(Collection entries)
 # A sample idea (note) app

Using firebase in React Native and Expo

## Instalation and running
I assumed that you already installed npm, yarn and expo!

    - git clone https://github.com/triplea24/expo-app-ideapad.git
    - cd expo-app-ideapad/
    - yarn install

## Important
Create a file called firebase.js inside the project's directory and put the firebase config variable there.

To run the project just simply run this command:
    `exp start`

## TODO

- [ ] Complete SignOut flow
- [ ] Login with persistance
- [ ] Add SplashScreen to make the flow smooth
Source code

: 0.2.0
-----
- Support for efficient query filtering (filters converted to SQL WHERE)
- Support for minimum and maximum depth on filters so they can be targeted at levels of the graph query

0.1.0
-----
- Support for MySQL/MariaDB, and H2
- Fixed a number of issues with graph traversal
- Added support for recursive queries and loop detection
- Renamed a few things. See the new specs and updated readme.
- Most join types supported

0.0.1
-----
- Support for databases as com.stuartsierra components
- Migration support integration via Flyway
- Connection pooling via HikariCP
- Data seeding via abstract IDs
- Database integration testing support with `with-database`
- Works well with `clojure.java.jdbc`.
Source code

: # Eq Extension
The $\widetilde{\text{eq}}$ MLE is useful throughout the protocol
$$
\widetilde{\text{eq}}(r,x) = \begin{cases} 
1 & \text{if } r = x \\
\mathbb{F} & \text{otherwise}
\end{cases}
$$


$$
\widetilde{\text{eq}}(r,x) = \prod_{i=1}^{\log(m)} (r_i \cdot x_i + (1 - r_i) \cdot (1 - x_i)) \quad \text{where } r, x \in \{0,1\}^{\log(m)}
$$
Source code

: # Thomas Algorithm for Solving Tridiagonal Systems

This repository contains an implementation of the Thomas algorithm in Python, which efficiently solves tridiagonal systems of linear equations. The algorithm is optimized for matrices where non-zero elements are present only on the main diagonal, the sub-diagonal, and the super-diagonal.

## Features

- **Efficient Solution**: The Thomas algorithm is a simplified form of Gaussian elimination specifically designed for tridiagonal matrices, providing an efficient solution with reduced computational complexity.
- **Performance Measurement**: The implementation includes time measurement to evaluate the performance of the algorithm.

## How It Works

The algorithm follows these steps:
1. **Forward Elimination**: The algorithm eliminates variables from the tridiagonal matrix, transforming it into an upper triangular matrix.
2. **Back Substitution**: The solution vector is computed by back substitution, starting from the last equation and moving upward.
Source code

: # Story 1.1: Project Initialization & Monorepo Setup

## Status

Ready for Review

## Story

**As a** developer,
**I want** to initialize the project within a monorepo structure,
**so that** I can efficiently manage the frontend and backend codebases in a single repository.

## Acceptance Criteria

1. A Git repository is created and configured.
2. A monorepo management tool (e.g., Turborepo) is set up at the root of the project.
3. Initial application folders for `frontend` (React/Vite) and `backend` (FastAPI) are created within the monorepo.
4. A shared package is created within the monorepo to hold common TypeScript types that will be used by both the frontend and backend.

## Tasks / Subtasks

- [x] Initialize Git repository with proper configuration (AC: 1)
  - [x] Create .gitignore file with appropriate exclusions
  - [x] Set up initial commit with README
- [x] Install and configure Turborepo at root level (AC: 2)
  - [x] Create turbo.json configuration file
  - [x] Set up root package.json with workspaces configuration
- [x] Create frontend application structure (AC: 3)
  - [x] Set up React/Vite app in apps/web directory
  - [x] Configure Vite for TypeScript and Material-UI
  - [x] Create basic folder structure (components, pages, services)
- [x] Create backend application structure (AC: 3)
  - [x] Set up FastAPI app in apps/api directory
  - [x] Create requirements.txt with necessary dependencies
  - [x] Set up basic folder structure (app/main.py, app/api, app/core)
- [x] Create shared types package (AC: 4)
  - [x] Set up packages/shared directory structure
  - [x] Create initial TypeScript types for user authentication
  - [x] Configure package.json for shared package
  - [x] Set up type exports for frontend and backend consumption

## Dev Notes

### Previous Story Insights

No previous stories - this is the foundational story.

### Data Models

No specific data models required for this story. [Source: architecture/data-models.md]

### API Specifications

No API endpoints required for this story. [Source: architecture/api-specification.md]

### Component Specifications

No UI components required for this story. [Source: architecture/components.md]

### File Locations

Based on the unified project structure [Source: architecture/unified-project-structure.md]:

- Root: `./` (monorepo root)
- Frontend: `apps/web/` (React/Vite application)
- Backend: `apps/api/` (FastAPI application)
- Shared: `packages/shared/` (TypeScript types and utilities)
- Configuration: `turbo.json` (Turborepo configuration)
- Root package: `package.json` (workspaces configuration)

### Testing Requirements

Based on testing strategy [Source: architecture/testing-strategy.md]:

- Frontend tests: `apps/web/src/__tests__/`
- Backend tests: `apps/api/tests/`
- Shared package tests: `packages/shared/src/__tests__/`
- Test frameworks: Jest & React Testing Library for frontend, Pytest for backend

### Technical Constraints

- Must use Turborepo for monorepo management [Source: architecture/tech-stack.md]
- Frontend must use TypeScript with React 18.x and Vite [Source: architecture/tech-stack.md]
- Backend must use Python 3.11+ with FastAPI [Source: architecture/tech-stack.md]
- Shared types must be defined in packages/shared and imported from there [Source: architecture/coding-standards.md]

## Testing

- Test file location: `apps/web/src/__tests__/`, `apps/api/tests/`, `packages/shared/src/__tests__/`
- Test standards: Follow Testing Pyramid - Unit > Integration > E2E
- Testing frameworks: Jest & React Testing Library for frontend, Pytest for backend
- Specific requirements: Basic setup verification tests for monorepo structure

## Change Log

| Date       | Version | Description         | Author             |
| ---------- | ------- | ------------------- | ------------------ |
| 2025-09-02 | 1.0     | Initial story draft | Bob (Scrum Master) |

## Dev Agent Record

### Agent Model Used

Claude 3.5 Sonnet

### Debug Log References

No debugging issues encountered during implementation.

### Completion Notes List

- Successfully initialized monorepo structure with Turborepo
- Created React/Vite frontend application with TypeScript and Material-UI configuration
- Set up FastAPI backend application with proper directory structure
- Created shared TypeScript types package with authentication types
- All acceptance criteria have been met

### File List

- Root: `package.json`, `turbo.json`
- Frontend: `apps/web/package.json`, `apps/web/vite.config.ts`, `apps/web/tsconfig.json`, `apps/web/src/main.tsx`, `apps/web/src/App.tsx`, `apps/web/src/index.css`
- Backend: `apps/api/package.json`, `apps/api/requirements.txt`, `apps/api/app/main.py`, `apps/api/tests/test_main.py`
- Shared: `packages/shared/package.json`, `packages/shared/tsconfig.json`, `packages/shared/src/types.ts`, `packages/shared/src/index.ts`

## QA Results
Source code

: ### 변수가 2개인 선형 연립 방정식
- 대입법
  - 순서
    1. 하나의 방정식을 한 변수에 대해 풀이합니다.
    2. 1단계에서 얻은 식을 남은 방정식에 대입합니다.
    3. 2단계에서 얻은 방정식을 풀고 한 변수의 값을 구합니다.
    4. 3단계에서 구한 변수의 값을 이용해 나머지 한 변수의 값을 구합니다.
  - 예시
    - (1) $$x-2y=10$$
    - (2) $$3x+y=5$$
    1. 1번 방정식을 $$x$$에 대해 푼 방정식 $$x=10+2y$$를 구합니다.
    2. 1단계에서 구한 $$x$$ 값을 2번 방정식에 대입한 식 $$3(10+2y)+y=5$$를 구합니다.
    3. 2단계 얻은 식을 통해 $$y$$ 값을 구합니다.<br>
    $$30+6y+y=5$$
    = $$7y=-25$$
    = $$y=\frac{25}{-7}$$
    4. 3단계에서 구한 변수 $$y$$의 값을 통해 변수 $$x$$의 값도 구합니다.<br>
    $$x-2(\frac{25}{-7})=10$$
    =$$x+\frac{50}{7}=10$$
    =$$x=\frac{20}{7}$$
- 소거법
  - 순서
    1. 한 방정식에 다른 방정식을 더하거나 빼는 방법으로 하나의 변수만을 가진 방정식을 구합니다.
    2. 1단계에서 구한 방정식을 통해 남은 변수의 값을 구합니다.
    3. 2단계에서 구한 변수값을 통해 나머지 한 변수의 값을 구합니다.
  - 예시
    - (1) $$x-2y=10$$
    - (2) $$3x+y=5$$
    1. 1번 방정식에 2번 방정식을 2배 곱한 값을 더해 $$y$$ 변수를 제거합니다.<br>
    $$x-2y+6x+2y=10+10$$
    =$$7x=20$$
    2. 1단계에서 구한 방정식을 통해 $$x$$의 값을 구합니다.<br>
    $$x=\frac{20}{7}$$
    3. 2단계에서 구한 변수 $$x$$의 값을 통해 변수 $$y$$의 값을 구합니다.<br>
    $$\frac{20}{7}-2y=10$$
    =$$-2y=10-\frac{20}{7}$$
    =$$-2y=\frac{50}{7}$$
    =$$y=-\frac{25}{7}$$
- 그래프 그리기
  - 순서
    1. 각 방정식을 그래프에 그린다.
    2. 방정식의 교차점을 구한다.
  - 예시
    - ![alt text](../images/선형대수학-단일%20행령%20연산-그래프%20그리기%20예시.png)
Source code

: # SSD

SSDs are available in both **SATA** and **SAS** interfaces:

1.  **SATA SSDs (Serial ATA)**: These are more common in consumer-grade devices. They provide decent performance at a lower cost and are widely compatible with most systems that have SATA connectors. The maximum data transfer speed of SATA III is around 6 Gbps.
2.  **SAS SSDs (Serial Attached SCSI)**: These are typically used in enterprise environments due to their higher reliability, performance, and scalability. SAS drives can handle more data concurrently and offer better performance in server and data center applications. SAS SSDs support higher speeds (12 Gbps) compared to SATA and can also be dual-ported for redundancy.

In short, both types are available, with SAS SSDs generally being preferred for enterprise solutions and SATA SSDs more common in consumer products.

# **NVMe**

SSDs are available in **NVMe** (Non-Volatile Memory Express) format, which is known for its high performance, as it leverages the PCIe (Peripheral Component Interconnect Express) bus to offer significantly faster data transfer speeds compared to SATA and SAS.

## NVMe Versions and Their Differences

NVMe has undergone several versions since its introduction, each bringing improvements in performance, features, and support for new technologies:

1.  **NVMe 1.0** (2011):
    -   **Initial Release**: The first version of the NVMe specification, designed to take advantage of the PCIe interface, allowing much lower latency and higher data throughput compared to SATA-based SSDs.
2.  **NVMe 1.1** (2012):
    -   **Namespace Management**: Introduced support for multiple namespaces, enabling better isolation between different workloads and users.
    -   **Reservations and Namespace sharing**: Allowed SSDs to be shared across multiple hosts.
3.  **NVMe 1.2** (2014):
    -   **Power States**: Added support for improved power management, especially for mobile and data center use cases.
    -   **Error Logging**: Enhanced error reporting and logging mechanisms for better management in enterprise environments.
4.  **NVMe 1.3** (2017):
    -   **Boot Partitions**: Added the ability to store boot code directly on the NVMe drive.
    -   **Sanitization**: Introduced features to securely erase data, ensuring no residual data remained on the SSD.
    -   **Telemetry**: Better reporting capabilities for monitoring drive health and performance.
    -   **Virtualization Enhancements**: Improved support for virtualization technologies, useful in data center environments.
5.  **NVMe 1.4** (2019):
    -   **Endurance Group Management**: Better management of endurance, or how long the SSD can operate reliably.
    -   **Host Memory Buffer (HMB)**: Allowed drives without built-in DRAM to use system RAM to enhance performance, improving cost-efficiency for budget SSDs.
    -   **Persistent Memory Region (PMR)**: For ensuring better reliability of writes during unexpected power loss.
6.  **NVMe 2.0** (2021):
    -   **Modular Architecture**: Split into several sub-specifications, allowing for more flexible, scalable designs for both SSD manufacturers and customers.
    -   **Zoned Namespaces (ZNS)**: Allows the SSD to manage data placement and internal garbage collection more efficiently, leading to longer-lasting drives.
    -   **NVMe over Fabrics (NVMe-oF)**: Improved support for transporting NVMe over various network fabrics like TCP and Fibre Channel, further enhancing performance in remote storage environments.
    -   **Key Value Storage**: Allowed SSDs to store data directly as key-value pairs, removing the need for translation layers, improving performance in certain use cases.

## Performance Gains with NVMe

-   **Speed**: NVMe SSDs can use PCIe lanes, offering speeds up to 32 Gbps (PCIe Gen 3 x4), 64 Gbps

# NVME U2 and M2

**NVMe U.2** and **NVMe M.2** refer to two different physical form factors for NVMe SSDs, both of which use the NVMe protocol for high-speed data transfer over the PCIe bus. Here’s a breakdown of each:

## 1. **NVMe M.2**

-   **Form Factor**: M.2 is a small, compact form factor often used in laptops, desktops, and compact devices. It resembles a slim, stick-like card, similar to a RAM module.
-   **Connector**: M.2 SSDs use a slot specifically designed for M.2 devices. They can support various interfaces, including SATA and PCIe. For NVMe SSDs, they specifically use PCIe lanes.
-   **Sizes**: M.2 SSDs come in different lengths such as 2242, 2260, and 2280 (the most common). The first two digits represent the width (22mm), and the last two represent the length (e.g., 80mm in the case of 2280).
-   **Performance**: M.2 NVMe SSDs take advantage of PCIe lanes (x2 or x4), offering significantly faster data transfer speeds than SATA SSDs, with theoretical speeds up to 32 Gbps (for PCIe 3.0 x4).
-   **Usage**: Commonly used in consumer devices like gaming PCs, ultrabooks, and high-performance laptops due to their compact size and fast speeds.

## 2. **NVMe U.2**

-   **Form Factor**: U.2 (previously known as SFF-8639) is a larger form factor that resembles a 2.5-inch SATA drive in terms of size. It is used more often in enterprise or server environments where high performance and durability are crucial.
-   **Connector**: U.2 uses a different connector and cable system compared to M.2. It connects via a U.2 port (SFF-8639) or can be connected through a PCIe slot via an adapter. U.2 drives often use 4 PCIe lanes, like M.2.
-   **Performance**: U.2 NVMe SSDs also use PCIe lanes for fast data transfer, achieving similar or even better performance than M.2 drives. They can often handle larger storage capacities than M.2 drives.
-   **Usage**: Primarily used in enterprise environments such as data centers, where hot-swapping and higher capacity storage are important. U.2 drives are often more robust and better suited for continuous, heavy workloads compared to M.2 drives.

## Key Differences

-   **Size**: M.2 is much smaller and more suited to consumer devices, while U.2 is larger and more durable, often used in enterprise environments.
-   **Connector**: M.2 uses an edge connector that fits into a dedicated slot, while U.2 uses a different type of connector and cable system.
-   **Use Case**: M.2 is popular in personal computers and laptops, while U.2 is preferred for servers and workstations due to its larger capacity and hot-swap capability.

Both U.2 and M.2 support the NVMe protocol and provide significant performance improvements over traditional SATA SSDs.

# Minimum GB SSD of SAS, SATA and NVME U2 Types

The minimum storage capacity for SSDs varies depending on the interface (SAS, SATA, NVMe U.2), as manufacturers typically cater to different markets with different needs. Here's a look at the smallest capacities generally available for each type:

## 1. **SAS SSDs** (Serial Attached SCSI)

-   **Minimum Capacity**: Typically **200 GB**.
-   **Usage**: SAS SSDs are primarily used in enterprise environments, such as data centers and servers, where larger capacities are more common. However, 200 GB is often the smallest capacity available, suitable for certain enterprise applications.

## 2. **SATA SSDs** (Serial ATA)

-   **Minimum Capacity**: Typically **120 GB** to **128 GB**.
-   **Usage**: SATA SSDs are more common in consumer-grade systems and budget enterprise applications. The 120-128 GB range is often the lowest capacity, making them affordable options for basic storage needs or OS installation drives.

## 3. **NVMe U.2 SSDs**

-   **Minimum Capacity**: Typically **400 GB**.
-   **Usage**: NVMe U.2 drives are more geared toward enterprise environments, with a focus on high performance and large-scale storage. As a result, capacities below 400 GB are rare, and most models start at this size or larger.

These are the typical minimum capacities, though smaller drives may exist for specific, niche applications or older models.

Task instructions :: The entries above hold the needed span. Transcribe exactly the lines from the one with "- Backend must" to the one with "- Test file", both included.

Answer ::
- Backend must use Python 3.11+ with FastAPI [Source: architecture/tech-stack.md]
- Shared types must be defined in packages/shared and imported from there [Source: architecture/coding-standards.md]

## Testing

- Test file location: `apps/web/src/__tests__/`, `apps/api/tests/`, `packages/shared/src/__tests__/`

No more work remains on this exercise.